5.2. Photosynthesis and Yield

Doubling agricultural production by 2050 is essential if the demands of a constantly growing population for food and biomass are to be satisfied. Among cereals, barley straw is characterised by the highest content of carbohydrates [131]. Barley is therefore an ideal feedstock for the bio-based economy, since it can be used for the production of food/feed/spirits from grains, and renewable resources, including biofuel, from straw. It is worth mentioning here that none of the huge improvements in agricultural production made during the ‘Green Revolution’ were directly related to manipulations of photosynthesis. Hence, the process remains an unexplored target with a high potential for crop improvement. Indeed, the theoretical maximum efficiency of the conversion of solar energy into biomass in a C3 crop like barley is around 4.6% and this value decreases to 2.4% under field conditions across the entire growing season. Therefore, the conversion efficiency of visible solar energy is considerably below its theoretical maximum, and several promising targets for its improvement have been identified in model species, some of which are described below (Figure 2 and Table 4).

Table 4

Brief summary of biotechnological strategies that are being employed for photosynthesis improvement in barley.
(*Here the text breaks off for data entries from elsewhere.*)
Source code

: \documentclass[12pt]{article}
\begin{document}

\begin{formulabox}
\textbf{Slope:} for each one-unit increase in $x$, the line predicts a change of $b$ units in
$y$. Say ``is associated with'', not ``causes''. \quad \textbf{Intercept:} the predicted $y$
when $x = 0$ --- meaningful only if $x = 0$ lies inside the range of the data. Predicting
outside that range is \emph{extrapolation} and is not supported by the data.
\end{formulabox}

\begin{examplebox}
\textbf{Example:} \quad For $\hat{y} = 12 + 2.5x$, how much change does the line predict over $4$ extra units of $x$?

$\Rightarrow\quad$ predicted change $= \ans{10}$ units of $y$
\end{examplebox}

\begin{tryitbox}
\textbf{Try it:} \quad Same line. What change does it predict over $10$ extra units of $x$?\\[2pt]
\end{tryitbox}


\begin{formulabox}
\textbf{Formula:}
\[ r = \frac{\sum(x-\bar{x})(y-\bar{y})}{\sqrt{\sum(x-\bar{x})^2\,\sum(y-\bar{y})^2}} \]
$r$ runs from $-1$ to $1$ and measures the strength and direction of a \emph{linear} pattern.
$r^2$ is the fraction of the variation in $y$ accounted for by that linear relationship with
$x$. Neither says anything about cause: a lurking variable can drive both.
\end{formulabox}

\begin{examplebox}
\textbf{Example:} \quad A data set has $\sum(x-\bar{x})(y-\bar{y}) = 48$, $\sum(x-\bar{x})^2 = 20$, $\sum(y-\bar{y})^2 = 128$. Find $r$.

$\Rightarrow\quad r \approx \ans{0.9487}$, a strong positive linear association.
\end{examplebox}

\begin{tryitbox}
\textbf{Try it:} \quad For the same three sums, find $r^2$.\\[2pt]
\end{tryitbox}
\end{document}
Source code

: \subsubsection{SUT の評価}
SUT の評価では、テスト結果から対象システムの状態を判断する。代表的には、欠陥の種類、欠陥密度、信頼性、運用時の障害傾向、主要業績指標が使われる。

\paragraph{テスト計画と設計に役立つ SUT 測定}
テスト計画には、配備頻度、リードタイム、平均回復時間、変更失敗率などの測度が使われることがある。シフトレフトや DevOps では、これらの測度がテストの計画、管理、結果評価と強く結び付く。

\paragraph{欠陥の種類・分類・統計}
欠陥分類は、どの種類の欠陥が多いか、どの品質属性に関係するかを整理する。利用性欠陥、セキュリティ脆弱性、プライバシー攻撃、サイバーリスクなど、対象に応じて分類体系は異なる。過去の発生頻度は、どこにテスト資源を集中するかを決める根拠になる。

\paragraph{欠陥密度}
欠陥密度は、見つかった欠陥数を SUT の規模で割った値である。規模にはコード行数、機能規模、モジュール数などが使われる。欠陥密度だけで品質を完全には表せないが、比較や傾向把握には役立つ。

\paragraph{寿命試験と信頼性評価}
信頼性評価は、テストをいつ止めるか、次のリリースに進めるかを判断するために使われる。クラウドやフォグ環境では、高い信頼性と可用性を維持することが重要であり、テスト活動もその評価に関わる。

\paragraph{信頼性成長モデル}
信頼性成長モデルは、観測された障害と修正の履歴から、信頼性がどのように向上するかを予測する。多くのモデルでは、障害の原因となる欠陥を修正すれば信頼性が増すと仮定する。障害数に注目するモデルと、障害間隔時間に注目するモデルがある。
Target	Efficiency Gain	Strategy	Outcome	References
Retrograde signalling
1. Investigating the existence of a GUN1-dependent retrograde signalling pathway in barley	Not expected	Knock-out of the HORVU.MOREX.r2.5HG0366860.1 gene through gene editing	Molecular details of the retrograde signalling pathway involved in chloroplast biogenesis with possible repercussions for the control of leaf life-cycle	[122]
Light phase of photosynthesis
1. Optimisation of the antenna size	20–50%	Reduction of photosystem antenna size obtained by either reducing chlorophyll production or decreasing levels of the photosystem antenna proteins by gene editing or introgression of induced mutations. Identification of allelic variants by allele mining and TILLING.	More uniform photosynthetic performance throughout the crop canopy and prevention of photo-oxidative damage in the upper layers of the canopy. Increases in land–surface reflectivity to offset greenhouse gas warming.	[39,132]
2. Increased photosynthetic electron transport	30–70%	Increased accumulation of electron carriers, such as cytochrome c6, plastocyanin and Rieske proteins, by transgenic approaches. Identification of allelic variants by allele mining and TILLING.	Increased electron transport rate through the thylakoid membranes	[133,134,135,136]
3. Fine-Tuning of NPQ	30%	Increased accumulation of VDE, ZEP and PsbS by transgenic approaches. Identification of allelic variants by allele mining and TILLING.	More rapid induction and relaxation of heat dissipation at PSII.	[137]
Dark phase of photosynthesis
1. Increasing the abundance of different enzymes of the Calvin–Benson cycle	>30%	Increased accumulation of SBPase and FBPA enzymes by transgenic approaches. Identification of allelic variants by allele mining and TILLING.	Optimization of ribulose 1,5-bisphosphate (RuBP) regeneration.	[138,139,140,141,142]
2. Increasing the efficiency of light activation of Calvin–Benson enzymes	>20%	Increased accumulation of Rubisco activase, TRX f and NTRC by transgenic approaches.Identification of allelic variants by allele mining and TILLING.	More efficient light-dependent activation of Calvin–Benson enzyme optimises CO2 fixation.	[143,144,145,146,147]
Photorespiration
1. Increasing the photorespiration flow of intermediates	>15%	Increased accumulation of H- and L-proteins by transgenic approaches.	Reduced accumulation of photorespiration intermediates and increased CO2 assimilation rate	[148,149,150]
2. Synthetic bypasses to photorespiration	>20%	Introduction of natural and synthetic glycolate catabolic pathways in the chloroplast	Increased CO2 assimilation rates	[151,152]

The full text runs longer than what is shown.